> _Goal of the exercise_
Nothing but the text should be carried over: reproduce all the data exactly and leave out every image.

(Plain-text document sources)
--- --- ---
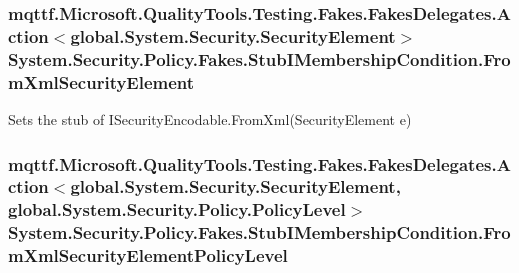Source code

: \hypertarget{class_system_1_1_security_1_1_policy_1_1_fakes_1_1_stub_i_membership_condition_af987145a8493614d84b91f1bdd3d138f}{
\subsubsection[{From\-Xml\-Security\-Element}]{\setlength{\rightskip}{0pt plus 5cm}mqttf.\-Microsoft.\-Quality\-Tools.\-Testing.\-Fakes.\-Fakes\-Delegates.\-Action$<$global.\-System.\-Security.\-Security\-Element$>$ System.\-Security.\-Policy.\-Fakes.\-Stub\-I\-Membership\-Condition.\-From\-Xml\-Security\-Element}}\label{class_system_1_1_security_1_1_policy_1_1_fakes_1_1_stub_i_membership_condition_af987145a8493614d84b91f1bdd3d138f}


Sets the stub of I\-Security\-Encodable.\-From\-Xml(\-Security\-Element e)

\hypertarget{class_system_1_1_security_1_1_policy_1_1_fakes_1_1_stub_i_membership_condition_a128a0b1b14d5ab5fd6efdd2d209f32f6}{
\subsubsection[{From\-Xml\-Security\-Element\-Policy\-Level}]{\setlength{\rightskip}{0pt plus 5cm}mqttf.\-Microsoft.\-Quality\-Tools.\-Testing.\-Fakes.\-Fakes\-Delegates.\-Action$<$global.\-System.\-Security.\-Security\-Element, global.\-System.\-Security.\-Policy.\-Policy\-Level$>$ System.\-Security.\-Policy.\-Fakes.\-Stub\-I\-Membership\-Condition.\-From\-Xml\-Security\-Element\-Policy\-Level}}\label{class_system_1_1_security_1_1_policy_1_1_fakes_1_1_stub_i_membership_condition_a128a0b1b14d5ab5fd6efdd2d209f32f6}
--- --- ---
> _Output for this task_
Source code

: \hypertarget{class_system_1_1_security_1_1_policy_1_1_fakes_1_1_stub_i_membership_condition_af987145a8493614d84b91f1bdd3d138f}{
\subsubsection[{From\-Xml\-Security\-Element}]{\setlength{\rightskip}{0pt plus 5cm}mqttf.\-Microsoft.\-Quality\-Tools.\-Testing.\-Fakes.\-Fakes\-Delegates.\-Action$<$global.\-System.\-Security.\-Security\-Element$>$ System.\-Security.\-Policy.\-Fakes.\-Stub\-I\-Membership\-Condition.\-From\-Xml\-Security\-Element}}\label{class_system_1_1_security_1_1_policy_1_1_fakes_1_1_stub_i_membership_condition_af987145a8493614d84b91f1bdd3d138f}


Sets the stub of I\-Security\-Encodable.\-From\-Xml(\-Security\-Element e)

\hypertarget{class_system_1_1_security_1_1_policy_1_1_fakes_1_1_stub_i_membership_condition_a128a0b1b14d5ab5fd6efdd2d209f32f6}{
\subsubsection[{From\-Xml\-Security\-Element\-Policy\-Level}]{\setlength{\rightskip}{0pt plus 5cm}mqttf.\-Microsoft.\-Quality\-Tools.\-Testing.\-Fakes.\-Fakes\-Delegates.\-Action$<$global.\-System.\-Security.\-Security\-Element, global.\-System.\-Security.\-Policy.\-Policy\-Level$>$ System.\-Security.\-Policy.\-Fakes.\-Stub\-I\-Membership\-Condition.\-From\-Xml\-Security\-Element\-Policy\-Level}}\label{class_system_1_1_security_1_1_policy_1_1_fakes_1_1_stub_i_membership_condition_a128a0b1b14d5ab5fd6efdd2d209f32f6}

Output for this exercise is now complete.